Exact copies of all the lines below are wanted, without a single picture.

>>>>

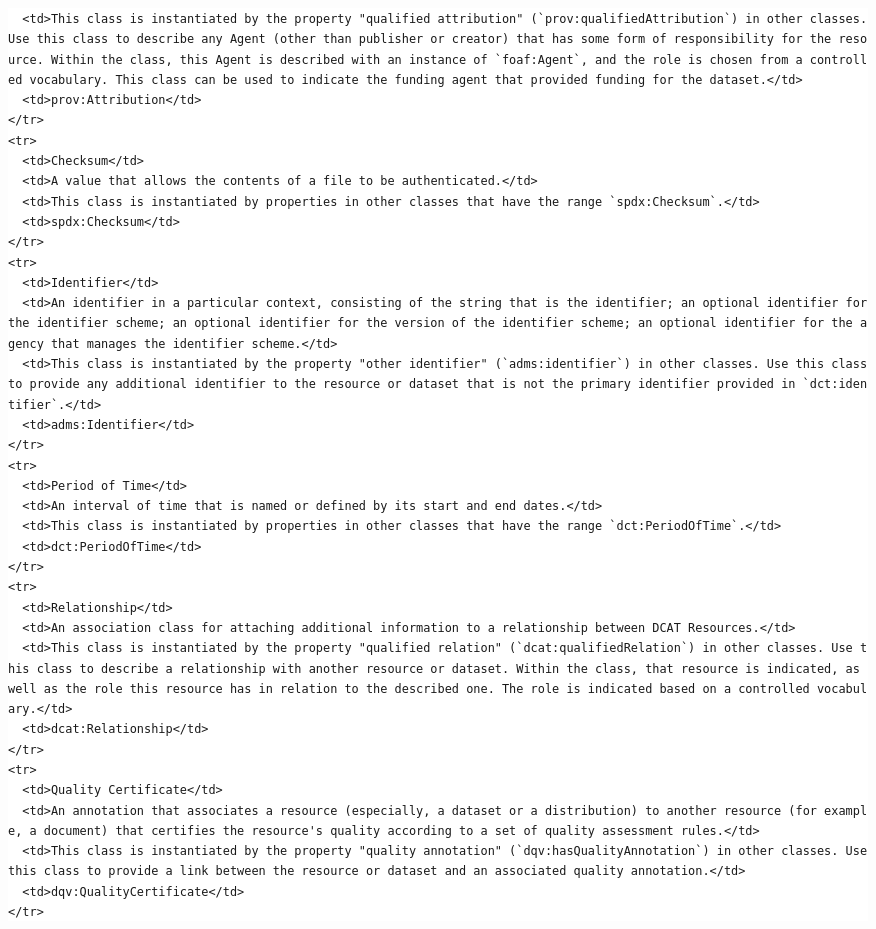       <td>This class is instantiated by the property "qualified attribution" (`prov:qualifiedAttribution`) in other classes. Use this class to describe any Agent (other than publisher or creator) that has some form of responsibility for the resource. Within the class, this Agent is described with an instance of `foaf:Agent`, and the role is chosen from a controlled vocabulary. This class can be used to indicate the funding agent that provided funding for the dataset.</td> 
      <td>prov:Attribution</td> 
    </tr> 
    <tr> 
      <td>Checksum</td> 
      <td>A value that allows the contents of a file to be authenticated.</td> 
      <td>This class is instantiated by properties in other classes that have the range `spdx:Checksum`.</td> 
      <td>spdx:Checksum</td> 
    </tr> 
    <tr> 
      <td>Identifier</td> 
      <td>An identifier in a particular context, consisting of the string that is the identifier; an optional identifier for the identifier scheme; an optional identifier for the version of the identifier scheme; an optional identifier for the agency that manages the identifier scheme.</td> 
      <td>This class is instantiated by the property "other identifier" (`adms:identifier`) in other classes. Use this class to provide any additional identifier to the resource or dataset that is not the primary identifier provided in `dct:identifier`.</td> 
      <td>adms:Identifier</td> 
    </tr> 
    <tr> 
      <td>Period of Time</td> 
      <td>An interval of time that is named or defined by its start and end dates.</td> 
      <td>This class is instantiated by properties in other classes that have the range `dct:PeriodOfTime`.</td> 
      <td>dct:PeriodOfTime</td> 
    </tr> 
    <tr> 
      <td>Relationship</td> 
      <td>An association class for attaching additional information to a relationship between DCAT Resources.</td> 
      <td>This class is instantiated by the property "qualified relation" (`dcat:qualifiedRelation`) in other classes. Use this class to describe a relationship with another resource or dataset. Within the class, that resource is indicated, as well as the role this resource has in relation to the described one. The role is indicated based on a controlled vocabulary.</td> 
      <td>dcat:Relationship</td> 
    </tr> 
    <tr> 
      <td>Quality Certificate</td> 
      <td>An annotation that associates a resource (especially, a dataset or a distribution) to another resource (for example, a document) that certifies the resource's quality according to a set of quality assessment rules.</td> 
      <td>This class is instantiated by the property "quality annotation" (`dqv:hasQualityAnnotation`) in other classes. Use this class to provide a link between the resource or dataset and an associated quality annotation.</td> 
      <td>dqv:QualityCertificate</td> 
    </tr> 
  </tbody> 
</table>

<<<<

## Your response
       <td>This class is instantiated by the property "qualified attribution" (`prov:qualifiedAttribution`) in other classes. Use this class to describe any Agent (other than publisher or creator) that has some form of responsibility for the resource. Within the class, this Agent is described with an instance of `foaf:Agent`, and the role is chosen from a controlled vocabulary. This class can be used to indicate the funding agent that provided funding for the dataset.</td> 
      <td>prov:Attribution</td> 
    </tr> 
    <tr> 
      <td>Checksum</td> 
      <td>A value that allows the contents of a file to be authenticated.</td> 
      <td>This class is instantiated by properties in other classes that have the range `spdx:Checksum`.</td> 
      <td>spdx:Checksum</td> 
    </tr> 
    <tr> 
      <td>Identifier</td> 
      <td>An identifier in a particular context, consisting of the string that is the identifier; an optional identifier for the identifier scheme; an optional identifier for the version of the identifier scheme; an optional identifier for the agency that manages the identifier scheme.</td> 
      <td>This class is instantiated by the property "other identifier" (`adms:identifier`) in other classes. Use this class to provide any additional identifier to the resource or dataset that is not the primary identifier provided in `dct:identifier`.</td> 
      <td>adms:Identifier</td> 
    </tr> 
    <tr> 
      <td>Period of Time</td> 
      <td>An interval of time that is named or defined by its start and end dates.</td> 
      <td>This class is instantiated by properties in other classes that have the range `dct:PeriodOfTime`.</td> 
      <td>dct:PeriodOfTime</td> 
    </tr> 
    <tr> 
      <td>Relationship</td> 
      <td>An association class for attaching additional information to a relationship between DCAT Resources.</td> 
      <td>This class is instantiated by the property "qualified relation" (`dcat:qualifiedRelation`) in other classes. Use this class to describe a relationship with another resource or dataset. Within the class, that resource is indicated, as well as the role this resource has in relation to the described one. The role is indicated based on a controlled vocabulary.</td> 
      <td>dcat:Relationship</td> 
    </tr> 
    <tr> 
      <td>Quality Certificate</td> 
      <td>An annotation that associates a resource (especially, a dataset or a distribution) to another resource (for example, a document) that certifies the resource's quality according to a set of quality assessment rules.</td> 
      <td>This class is instantiated by the property "quality annotation" (`dqv:hasQualityAnnotation`) in other classes. Use this class to provide a link between the resource or dataset and an associated quality annotation.</td> 
      <td>dqv:QualityCertificate</td> 
    </tr> 
  </tbody> 
</table>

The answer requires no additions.